== DIRECTIONS ==
Find the string "production" in the data, then copy every line where it is found.

== DATA SUPPLIED ==
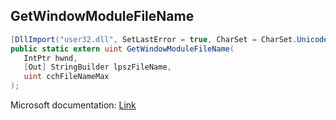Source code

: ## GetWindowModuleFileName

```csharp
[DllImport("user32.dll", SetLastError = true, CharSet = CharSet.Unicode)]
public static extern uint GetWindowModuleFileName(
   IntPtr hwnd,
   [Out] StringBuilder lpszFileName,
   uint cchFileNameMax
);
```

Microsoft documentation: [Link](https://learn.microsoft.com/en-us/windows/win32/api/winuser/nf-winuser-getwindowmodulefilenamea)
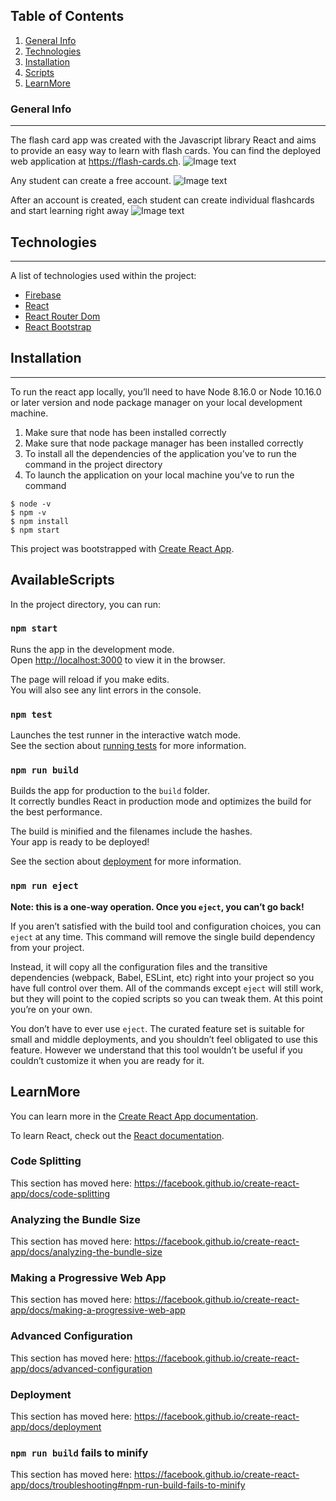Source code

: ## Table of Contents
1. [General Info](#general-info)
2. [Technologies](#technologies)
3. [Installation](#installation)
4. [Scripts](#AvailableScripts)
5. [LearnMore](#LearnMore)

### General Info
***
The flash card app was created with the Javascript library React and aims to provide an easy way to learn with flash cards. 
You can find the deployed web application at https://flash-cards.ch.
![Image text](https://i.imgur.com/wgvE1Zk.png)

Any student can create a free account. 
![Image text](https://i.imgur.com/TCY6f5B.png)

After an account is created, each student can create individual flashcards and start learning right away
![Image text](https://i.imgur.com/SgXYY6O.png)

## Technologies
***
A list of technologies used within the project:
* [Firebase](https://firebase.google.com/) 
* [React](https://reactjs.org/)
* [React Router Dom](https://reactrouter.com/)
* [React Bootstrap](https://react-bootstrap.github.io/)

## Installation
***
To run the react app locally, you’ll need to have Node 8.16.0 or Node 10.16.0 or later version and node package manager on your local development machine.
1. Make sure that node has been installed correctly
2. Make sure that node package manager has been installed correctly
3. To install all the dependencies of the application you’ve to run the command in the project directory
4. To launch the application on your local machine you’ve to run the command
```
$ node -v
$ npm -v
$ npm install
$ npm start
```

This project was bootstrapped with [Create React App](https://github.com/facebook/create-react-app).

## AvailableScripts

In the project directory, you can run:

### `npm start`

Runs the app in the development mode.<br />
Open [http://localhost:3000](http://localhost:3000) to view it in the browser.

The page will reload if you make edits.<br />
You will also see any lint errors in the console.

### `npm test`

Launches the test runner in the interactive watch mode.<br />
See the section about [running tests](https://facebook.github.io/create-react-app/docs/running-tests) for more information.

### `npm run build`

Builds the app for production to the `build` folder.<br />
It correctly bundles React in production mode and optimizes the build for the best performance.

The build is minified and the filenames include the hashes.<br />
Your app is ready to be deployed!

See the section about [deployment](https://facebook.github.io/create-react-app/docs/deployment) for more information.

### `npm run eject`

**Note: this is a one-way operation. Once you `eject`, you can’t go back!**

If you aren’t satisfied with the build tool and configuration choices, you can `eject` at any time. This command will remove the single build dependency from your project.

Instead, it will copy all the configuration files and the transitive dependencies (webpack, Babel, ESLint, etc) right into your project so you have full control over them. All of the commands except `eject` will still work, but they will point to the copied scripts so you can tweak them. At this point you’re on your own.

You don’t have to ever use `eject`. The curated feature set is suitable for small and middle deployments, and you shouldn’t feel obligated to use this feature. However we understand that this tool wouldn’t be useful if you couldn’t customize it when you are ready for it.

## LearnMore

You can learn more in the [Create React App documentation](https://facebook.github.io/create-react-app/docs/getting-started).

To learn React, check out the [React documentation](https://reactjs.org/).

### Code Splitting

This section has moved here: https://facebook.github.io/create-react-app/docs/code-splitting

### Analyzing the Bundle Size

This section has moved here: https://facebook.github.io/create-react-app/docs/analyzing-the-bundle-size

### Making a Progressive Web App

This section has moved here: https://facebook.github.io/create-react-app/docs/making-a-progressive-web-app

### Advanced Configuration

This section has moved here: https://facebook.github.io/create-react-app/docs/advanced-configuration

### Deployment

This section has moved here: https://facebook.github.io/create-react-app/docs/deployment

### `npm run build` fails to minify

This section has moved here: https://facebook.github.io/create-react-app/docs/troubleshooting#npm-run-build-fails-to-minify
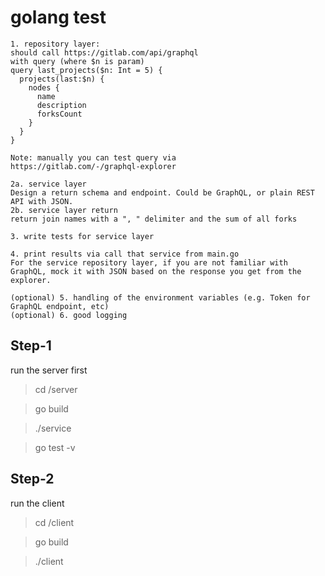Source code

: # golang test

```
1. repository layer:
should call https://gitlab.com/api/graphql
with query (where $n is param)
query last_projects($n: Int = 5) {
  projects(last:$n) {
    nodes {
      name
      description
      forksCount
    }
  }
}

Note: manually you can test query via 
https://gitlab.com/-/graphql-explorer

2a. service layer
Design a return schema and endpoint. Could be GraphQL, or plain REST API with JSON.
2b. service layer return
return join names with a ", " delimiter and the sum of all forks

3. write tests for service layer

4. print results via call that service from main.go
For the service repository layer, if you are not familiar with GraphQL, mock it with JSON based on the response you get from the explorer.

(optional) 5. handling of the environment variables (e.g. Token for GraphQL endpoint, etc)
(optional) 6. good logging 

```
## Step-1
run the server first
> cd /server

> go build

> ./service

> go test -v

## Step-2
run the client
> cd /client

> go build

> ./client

== EXPECTED ANSWER ==
Builds the app for production to the `build` folder.<br />
It correctly bundles React in production mode and optimizes the build for the best performance.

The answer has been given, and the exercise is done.